The Wisdom of Clouds

Read all 'internal cloud' posts in The Wisdom of Clouds
April 4, 2009 1:53 PM PDT

Internal cloud's big test: Amazon vs. Cloudera

by James Urquhart
  • 6 comments

The debate about the validity of internal cloud implementations has raged on for some time now, with some claiming that cloud computing and wholly owned infrastructure don't mix, and others pointing out that applying "on demand," "at scale," and "multitennant" to enterprise IT data centers offers unique advantages to those who have already made that investment. It has been difficult, however, to do an objective comparison of the two approaches--until now.

The announcement on Thursday of Amazon's new Hadoop-based Elastic MapReduce service, combined with the introduction of a commercial Hadoop distribution from start-up Cloudera, means that we finally have a reasonable means of watching which directions enterprise IT prefers. Let me explain.

Amazon's service is a simplified, prepackaged Hadoop implementation that can be leveraged by anyone with an Amazon account. The Amazon Web Services blog describes it as follows:

Today we are rolling out Amazon Elastic MapReduce. Using Elastic MapReduce, you can create, run, monitor, and control Hadoop jobs with point-and-click ease.

You don't have to go out and buys scads of hardware. You don't have to rack it, network it, or administer it. You don't have to worry about running out of resources or sharing them with other members of your organization. You don't have to monitor it, tune it, or spend time upgrading the system or application software on it.

You can run world-scale jobs anytime you would like, while remaining focused on your results. Note that I said jobs (plural), not job. Subject to the number of EC2 (Elastic Compute Cloud) instances you are allowed to run, you can start up any number of MapReduce jobs in parallel. You can always request an additional allocation of EC2 instances here.

Processing in Elastic MapReduce is centered around the concept of a Job Flow. Each Job Flow can contain one or more steps. Each step inhales a bunch of data from Amazon S3, distributes it to a specified number of EC2 instances running Hadoop (spinning up the instances if necessary), does all of the work, and then writes the results back to S3.

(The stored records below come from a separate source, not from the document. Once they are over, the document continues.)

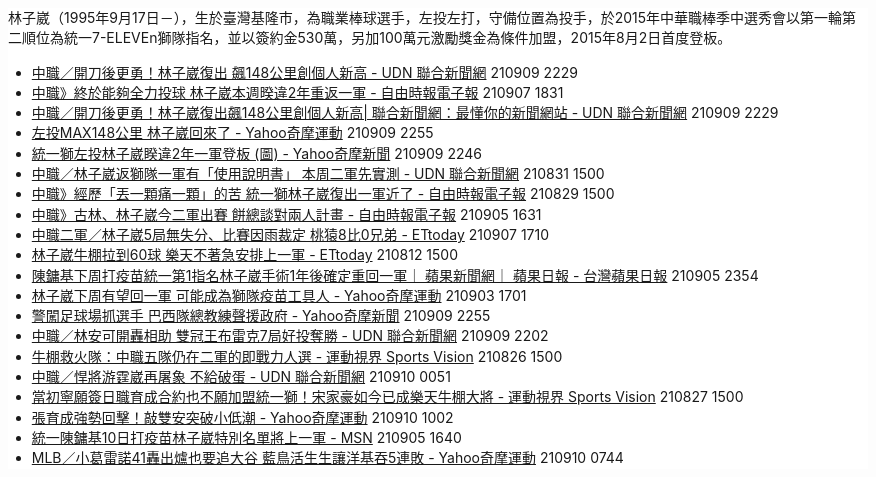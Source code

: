 林子崴（1995年9月17日－），生於臺灣基隆市，為職業棒球選手，左投左打，守備位置為投手，於2015年中華職棒季中選秀會以第一輪第二順位為統一7-ELEVEn獅隊指名，並以簽約金530萬，另加100萬元激勵獎金為條件加盟，2015年8月2日首度登板。
- [中職／開刀後更勇！林子崴復出 飆148公里創個人新高 - UDN 聯合新聞網](https://udn.com/news/story/7001/5735151 "中職／開刀後更勇！林子崴復出 飆148公里創個人新高 - UDN 聯合新聞網") 210909 2229
- [中職》終於能夠全力投球 林子崴本週暌違2年重返一軍 - 自由時報電子報](https://sports.ltn.com.tw/news/breakingnews/3664071 "中職》終於能夠全力投球 林子崴本週暌違2年重返一軍 - 自由時報電子報") 210907 1831
- [中職／開刀後更勇！林子崴復出飆148公里創個人新高| 聯合新聞網：最懂你的新聞網站 - UDN 聯合新聞網](https://udn.com/news/story/7001/5735151?from=udn-catelistnews_ch2 "中職／開刀後更勇！林子崴復出飆148公里創個人新高| 聯合新聞網：最懂你的新聞網站 - UDN 聯合新聞網") 210909 2229
- [左投MAX148公里 林子崴回來了 - Yahoo奇摩運動](https://tw.sports.yahoo.com/news/%E5%B7%A6%E6%8A%95max148%E5%85%AC%E9%87%8C-%E6%9E%97%E5%AD%90%E5%B4%B4%E5%9B%9E%E4%BE%86%E4%BA%86-145536942.html?bcmt=1 "左投MAX148公里 林子崴回來了 - Yahoo奇摩運動") 210909 2255
- [統一獅左投林子崴睽違2年一軍登板 (圖) - Yahoo奇摩新聞](https://tw.news.yahoo.com/%E7%B5%B1-%E7%8D%85%E5%B7%A6%E6%8A%95%E6%9E%97%E5%AD%90%E5%B4%B4%E7%9D%BD%E9%81%952%E5%B9%B4-%E8%BB%8D%E7%99%BB%E6%9D%BF-%E5%9C%96-144640456.html "統一獅左投林子崴睽違2年一軍登板 (圖) - Yahoo奇摩新聞") 210909 2246
- [中職／林子崴返獅隊一軍有「使用說明書」 本周二軍先實測 - UDN 聯合新聞網](https://udn.com/news/story/7001/5712787 "中職／林子崴返獅隊一軍有「使用說明書」 本周二軍先實測 - UDN 聯合新聞網") 210831 1500
- [中職》經歷「丟一顆痛一顆」的苦 統一獅林子崴復出一軍近了 - 自由時報電子報](https://sports.ltn.com.tw/news/breakingnews/3654304 "中職》經歷「丟一顆痛一顆」的苦 統一獅林子崴復出一軍近了 - 自由時報電子報") 210829 1500
- [中職》古林、林子崴今二軍出賽 餅總談對兩人計畫 - 自由時報電子報](https://sports.ltn.com.tw/news/breakingnews/3661719 "中職》古林、林子崴今二軍出賽 餅總談對兩人計畫 - 自由時報電子報") 210905 1631
- [中職二軍／林子崴5局無失分、比賽因雨裁定 桃猿8比0兄弟 - ETtoday](https://sports.ettoday.net/news/2074088 "中職二軍／林子崴5局無失分、比賽因雨裁定 桃猿8比0兄弟 - ETtoday") 210907 1710
- [林子崴牛棚拉到60球 樂天不著急安排上一軍 - ETtoday](https://sports.ettoday.net/news/2054559 "林子崴牛棚拉到60球 樂天不著急安排上一軍 - ETtoday") 210812 1500
- [陳鏞基下周打疫苗統一第1指名林子崴手術1年後確定重回一軍｜ 蘋果新聞網｜ 蘋果日報 - 台灣蘋果日報](https://tw.appledaily.com/sports/20210905/X24ZWLMJEFFUPDRFTFE2TTII6I/ "陳鏞基下周打疫苗統一第1指名林子崴手術1年後確定重回一軍｜ 蘋果新聞網｜ 蘋果日報 - 台灣蘋果日報") 210905 2354
- [林子崴下周有望回一軍 可能成為獅隊疫苗工具人 - Yahoo奇摩運動](https://tw.sports.yahoo.com/news/%E6%9E%97%E5%AD%90%E5%B4%B4%E4%B8%8B%E5%91%A8%E6%9C%89%E6%9C%9B%E5%9B%9E-%E8%BB%8D-%E5%8F%AF%E8%83%BD%E6%88%90%E7%82%BA%E7%8D%85%E9%9A%8A%E7%96%AB%E8%8B%97%E5%B7%A5%E5%85%B7%E4%BA%BA-090154544.html "林子崴下周有望回一軍 可能成為獅隊疫苗工具人 - Yahoo奇摩運動") 210903 1701
- [警闖足球場抓選手 巴西隊總教練聲援政府 - Yahoo奇摩新聞](https://tw.yahoo.com/tv/%E8%AD%A6%E9%97%96%E8%B6%B3%E7%90%83%E5%A0%B4%E6%8A%93%E9%81%B8%E6%89%8B-%E5%B7%B4%E8%A5%BF%E9%9A%8A%E7%B8%BD%E6%95%99%E7%B7%B4%E8%81%B2%E6%8F%B4%E6%94%BF%E5%BA%9C-084241407.html?chat=1 "警闖足球場抓選手 巴西隊總教練聲援政府 - Yahoo奇摩新聞") 210909 2255
- [中職／林安可開轟相助 雙冠王布雷克7局好投奪勝 - UDN 聯合新聞網](https://udn.com/news/story/7001/5735112?from=udn-catebreaknews_ch2 "中職／林安可開轟相助 雙冠王布雷克7局好投奪勝 - UDN 聯合新聞網") 210909 2202
- [牛棚救火隊：中職五隊仍在二軍的即戰力人選 - 運動視界 Sports Vision](https://www.sportsv.net/articles/87688 "牛棚救火隊：中職五隊仍在二軍的即戰力人選 - 運動視界 Sports Vision") 210826 1500
- [中職／悍將游霆崴再屠象 不給破蛋 - UDN 聯合新聞網](https://udn.com/news/story/7001/5735351 "中職／悍將游霆崴再屠象 不給破蛋 - UDN 聯合新聞網") 210910 0051
- [當初寧願簽日職育成合約也不願加盟統一獅！宋家豪如今已成樂天牛棚大將 - 運動視界 Sports Vision](https://www.sportsv.net/articles/84549 "當初寧願簽日職育成合約也不願加盟統一獅！宋家豪如今已成樂天牛棚大將 - 運動視界 Sports Vision") 210827 1500
- [張育成強勢回擊！敲雙安突破小低潮 - Yahoo奇摩運動](https://tw.sports.yahoo.com/news/%E5%BC%B5%E8%82%B2%E6%88%90%E5%BC%B7%E5%8B%A2%E5%9B%9E%E6%93%8A-%E6%95%B2%E9%9B%99%E5%AE%89%E7%AA%81%E7%A0%B4%E5%B0%8F%E4%BD%8E%E6%BD%AE-015200148.html "張育成強勢回擊！敲雙安突破小低潮 - Yahoo奇摩運動") 210910 1002
- [統一陳鏞基10日打疫苗林子崴特別名單將上一軍 - MSN](https://www.msn.com/zh-tw/sports/sports-index/%E7%B5%B1%E4%B8%80%E9%99%B3%E9%8F%9E%E5%9F%BA10%E6%97%A5%E6%89%93%E7%96%AB%E8%8B%97-%E6%9E%97%E5%AD%90%E5%B4%B4%E7%89%B9%E5%88%A5%E5%90%8D%E5%96%AE%E5%B0%87%E4%B8%8A%E4%B8%80%E8%BB%8D/ar-AAO7flO "統一陳鏞基10日打疫苗林子崴特別名單將上一軍 - MSN") 210905 1640
- [MLB／小葛雷諾41轟出爐也要追大谷 藍鳥活生生讓洋基吞5連敗 - Yahoo奇摩運動](https://tw.sports.yahoo.com/news/mlb-%E5%B0%8F%E8%91%9B%E9%9B%B7%E8%AB%BE41%E8%BD%9F%E5%87%BA%E7%88%90%E4%B9%9F%E8%A6%81%E8%BF%BD%E5%A4%A7%E8%B0%B7-%E8%97%8D%E9%B3%A5%E6%B4%BB%E7%94%9F%E7%94%9F%E8%AE%93%E6%B4%8B%E5%9F%BA%E5%90%9E5%E9%80%A3%E6%95%97-233629498.html?bcmt=1 "MLB／小葛雷諾41轟出爐也要追大谷 藍鳥活生生讓洋基吞5連敗 - Yahoo奇摩運動") 210910 0744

Each step must reference application-specific "mapper" and/or "reducer" code (Java JARs or scripting code for use via the Streaming model). We've also included the Aggregate Package with built-in support for a number of common operations such as Sum, Min, Max, Histogram, and Count. You can get a lot done before you even start to write code!

Cloudera, on the other hand, provides a Hadoop build that you can deploy wherever you wish:

Cloudera's Distribution for Hadoop is based on the most recent stable version of Apache Hadoop. It includes some useful patches back-ported from future releases, as well as improvements we have developed for our support customers.

Cloudera's Distribution includes everything you need to configure and deploy Hadoop using standard Linux system administration tools.

Here's what I'm thinking: enterprise IT is looking at an entirely new class of applications that take advantage of MapReduce to process very large sets of both structured and unstructured data for things like predictive analysis, sorting/sequencing, and data mining. Both commercial Hadoop offerings meet the demand for a platform to simplify the development and operation of these applications. The primary difference is the where, not so much the what.

That is exactly what will make the competition between the two offerings so compelling to watch. Let me break it down for you:

  1. Will the requirement to own and operate hardware work against Cloudera? What makes the Amazon offering so groundbreaking (and it will prove to be historic, in my opinion) is that it is now possible for anyone with a need to analyze large data sets to do so simply for the cost of data storage plus processing time. (Note that the use of Elastic MapReduce adds a nominal cost to the server instances that host the instances.)

    Where "grid computing" was once the playground of large enterprises and academic institutions that could afford the hardware to justify the cost of building them out, Amazon makes it possible for even individuals to run such jobs for a few tens or hundreds of dollars.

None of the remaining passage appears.